We have shown that by solving a game between a high-fidelity model of a system and its low-dimensional reduced-order model, we can use the precomputed solution to augment any low-dimensional planner with a tracking error bound and tracking controller on the high-fidelity system. This allows us to plan in low dimensions with safety guarantees on the high-dimensional system. For more details, see the FaSTrack page.

 
 



Available Toolboxes

  • hj_reachability (Python) — this is the Python implementation of the above toolboxes, led by Edward Schmerling at Stanford. It is much more efficient than the MATLAB version and has an active group maintaining and updating it.
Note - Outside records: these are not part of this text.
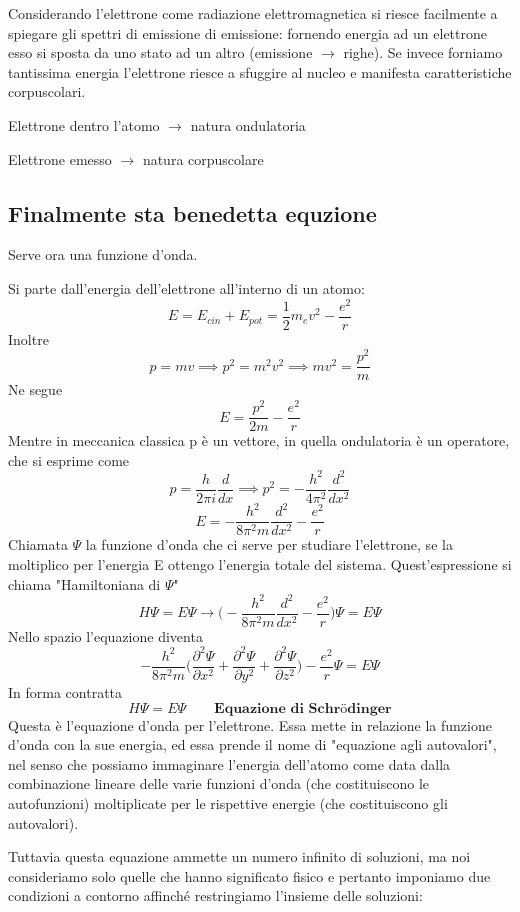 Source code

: Considerando l'elettrone come radiazione elettromagnetica si riesce facilmente a spiegare gli spettri di emissione di emissione: fornendo energia ad un elettrone esso si sposta da uno stato ad un altro (emissione $\rightarrow$ righe). Se invece forniamo tantissima energia l'elettrone riesce a sfuggire al nucleo e manifesta caratteristiche corpuscolari.

Elettrone dentro l'atomo $\rightarrow$ natura ondulatoria

Elettrone emesso $\rightarrow$ natura corpuscolare
\subsection{Finalmente sta benedetta equzione}
Serve ora una funzione d'onda.

Si parte dall'energia dell'elettrone all'interno di un atomo:
$$E=E_{cin} + E_{pot}=\frac{1}{2}m_ev^2 - \frac{e^2}{r}$$
Inoltre
$$p=mv \implies p^2=m^2v^2 \implies mv^2=\frac{p^2}{m}$$
Ne segue
$$E=\frac{p^2}{2m} - \frac{e^2}{r}$$
Mentre in meccanica classica p è un vettore, in quella ondulatoria è un operatore, che si esprime come
$$p=\frac{h}{2\pi i}\frac{d}{dx}\implies p^2=-\frac{h^2}{4\pi^2}\frac{d^2}{dx^2}$$
$$E=-\frac{h^2}{8\pi^2m}\frac{d^2}{dx^2} -\frac{e^2}{r}$$
Chiamata $\Psi$ la funzione d'onda che ci serve per studiare l'elettrone, se la moltiplico per l'energia E ottengo l'energia totale del sistema. Quest'espressione si chiama "Hamiltoniana di $\Psi$"
$$H\Psi=E\Psi \rightarrow \biggl(-\frac{h^2}{8\pi^2m}\frac{d^2}{dx^2} -\frac{e^2}{r}\biggr)\Psi=E\Psi$$
Nello spazio l'equazione diventa
$$-\frac{h^2}{8\pi^2m}\biggl( \frac{\partial^2\Psi}{\partial x^2}+\frac{\partial^2\Psi}{\partial y^2}+\frac{\partial^2\Psi}{\partial z^2}\biggr) -\frac{e^2}{r}\Psi =E\Psi$$
In forma contratta
$$H\Psi=E\Psi \qquad \textbf{Equazione di Schrödinger}$$
Questa è l'equazione d'onda per l'elettrone. Essa mette in relazione la funzione d'onda con la sue energia, ed essa prende il nome di "equazione agli autovalori", nel senso che possiamo immaginare l'energia dell'atomo come data dalla combinazione lineare delle varie funzioni d'onda (che costituiscono le autofunzioni) moltiplicate per le rispettive energie (che costituiscono gli autovalori).

Tuttavia questa equazione ammette un numero infinito di soluzioni, ma noi consideriamo solo quelle che hanno significato fisico e pertanto imponiamo due condizioni a contorno affinché restringiamo l'insieme delle soluzioni:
It currently lacks some of the niche functionality of the helperOC toolbox below, but it is very good for most reachability applications and is adding new functionality rapidly.

  • helperOC (MATLAB) — Our public code for computing reachable sets can be cloned or downloaded at https://github.com/HJReachability/helperOC (note: this is essentially a user-friendly wrapper with extra functionality for Prof. Ian Mitchel’s level set toolbox). This MATLAB repository contains a lot of visualization functionality. The downside is that it is not as efficient as the other toolboxes.

  • DeepReach (Python) — Toolbox from Prof. Somil Bansal at the University of Southern California for approximating high-dimensional value functions using sinusoidal neural networks. Paper here.

  • BEACLS (C++) — BEACLS stands for Berkeley Efficient API in C++ for Level Set methods. It is essentially a reimplementation of the MATLAB toolboxes in C++ with tweaks to improve efficiency and compatibility with GPUs. It is quite a bit faster than the MATLAB implementation, but sacrifices readability for performance.

  • optimized_dp (Python/C++) — This toolbox was built by Prof. Mo Chen at Simon Fraser University, with the goal of having an easy python-based user interface to set up a reachability problem, and then conversion to fast C++ code via HeteroCL.

  • Flow* — Developed by Prof. Sriram Sankaranarayanan at CU Boulder. Good for computing safe sets for large numbers of states, and computing sets that do not have control/disturbance inputs (i.e. policy is already determined and plugged into dynamics). Uses scalability tools that lead to over-approximation of reachable sets.